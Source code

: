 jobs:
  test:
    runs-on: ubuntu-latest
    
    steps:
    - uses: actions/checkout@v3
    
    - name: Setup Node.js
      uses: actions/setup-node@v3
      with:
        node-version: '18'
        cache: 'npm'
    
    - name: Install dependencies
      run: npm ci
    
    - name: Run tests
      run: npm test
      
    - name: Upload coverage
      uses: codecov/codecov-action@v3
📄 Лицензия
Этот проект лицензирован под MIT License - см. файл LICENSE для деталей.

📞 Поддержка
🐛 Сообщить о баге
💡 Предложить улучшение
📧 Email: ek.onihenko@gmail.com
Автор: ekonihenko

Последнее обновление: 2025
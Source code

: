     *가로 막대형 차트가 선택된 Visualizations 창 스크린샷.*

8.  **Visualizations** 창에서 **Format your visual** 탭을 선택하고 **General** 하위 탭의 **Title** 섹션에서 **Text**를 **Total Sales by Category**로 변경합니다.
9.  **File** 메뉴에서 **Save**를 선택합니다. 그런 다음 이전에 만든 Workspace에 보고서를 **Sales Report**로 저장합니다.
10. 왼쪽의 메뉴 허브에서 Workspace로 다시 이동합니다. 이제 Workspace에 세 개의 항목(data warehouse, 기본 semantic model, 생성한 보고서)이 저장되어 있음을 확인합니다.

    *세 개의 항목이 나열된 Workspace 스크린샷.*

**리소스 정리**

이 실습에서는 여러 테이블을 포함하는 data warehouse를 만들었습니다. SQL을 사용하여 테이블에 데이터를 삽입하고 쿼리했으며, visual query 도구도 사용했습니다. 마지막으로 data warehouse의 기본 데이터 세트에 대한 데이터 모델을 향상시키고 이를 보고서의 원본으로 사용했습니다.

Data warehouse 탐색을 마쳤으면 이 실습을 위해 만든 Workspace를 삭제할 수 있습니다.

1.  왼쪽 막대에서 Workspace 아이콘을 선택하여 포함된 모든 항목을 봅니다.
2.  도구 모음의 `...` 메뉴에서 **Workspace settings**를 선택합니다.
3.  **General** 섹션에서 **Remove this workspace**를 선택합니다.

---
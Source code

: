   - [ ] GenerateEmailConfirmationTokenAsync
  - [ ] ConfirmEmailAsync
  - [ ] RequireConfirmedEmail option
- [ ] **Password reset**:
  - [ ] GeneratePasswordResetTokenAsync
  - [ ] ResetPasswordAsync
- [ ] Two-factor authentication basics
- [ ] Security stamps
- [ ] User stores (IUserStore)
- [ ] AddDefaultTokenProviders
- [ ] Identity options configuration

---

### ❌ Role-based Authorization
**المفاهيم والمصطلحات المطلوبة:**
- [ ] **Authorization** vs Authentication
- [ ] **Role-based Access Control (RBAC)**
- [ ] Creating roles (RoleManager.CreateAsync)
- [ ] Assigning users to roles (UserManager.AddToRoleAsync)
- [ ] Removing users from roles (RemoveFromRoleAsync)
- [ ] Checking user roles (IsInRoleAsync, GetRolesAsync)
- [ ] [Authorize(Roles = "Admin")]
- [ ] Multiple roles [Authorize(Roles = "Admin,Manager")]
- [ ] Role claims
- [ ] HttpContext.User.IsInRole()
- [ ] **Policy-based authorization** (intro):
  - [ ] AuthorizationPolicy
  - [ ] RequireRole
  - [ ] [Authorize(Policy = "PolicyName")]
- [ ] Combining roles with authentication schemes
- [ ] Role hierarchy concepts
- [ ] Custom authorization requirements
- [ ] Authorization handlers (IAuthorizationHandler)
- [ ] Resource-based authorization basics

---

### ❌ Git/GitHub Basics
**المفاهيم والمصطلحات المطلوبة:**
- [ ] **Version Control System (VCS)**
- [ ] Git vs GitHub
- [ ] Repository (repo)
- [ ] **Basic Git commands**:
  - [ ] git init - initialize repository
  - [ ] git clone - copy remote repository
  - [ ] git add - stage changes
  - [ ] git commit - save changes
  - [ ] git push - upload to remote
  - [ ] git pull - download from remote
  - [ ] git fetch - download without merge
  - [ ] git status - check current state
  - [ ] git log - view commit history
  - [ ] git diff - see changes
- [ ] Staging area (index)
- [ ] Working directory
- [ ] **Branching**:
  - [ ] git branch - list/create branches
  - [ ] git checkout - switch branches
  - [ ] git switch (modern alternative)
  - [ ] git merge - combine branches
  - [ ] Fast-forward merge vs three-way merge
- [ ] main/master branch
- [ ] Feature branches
__________________________________________________
Activity> Every line above in which the word "선택합니다" occurs is to be copied.

Output for this exercise>
9.  **File** 메뉴에서 **Save**를 선택합니다. 그런 다음 이전에 만든 Workspace에 보고서를 **Sales Report**로 저장합니다.
2.  도구 모음의 `...` 메뉴에서 **Workspace settings**를 선택합니다.
3.  **General** 섹션에서 **Remove this workspace**를 선택합니다.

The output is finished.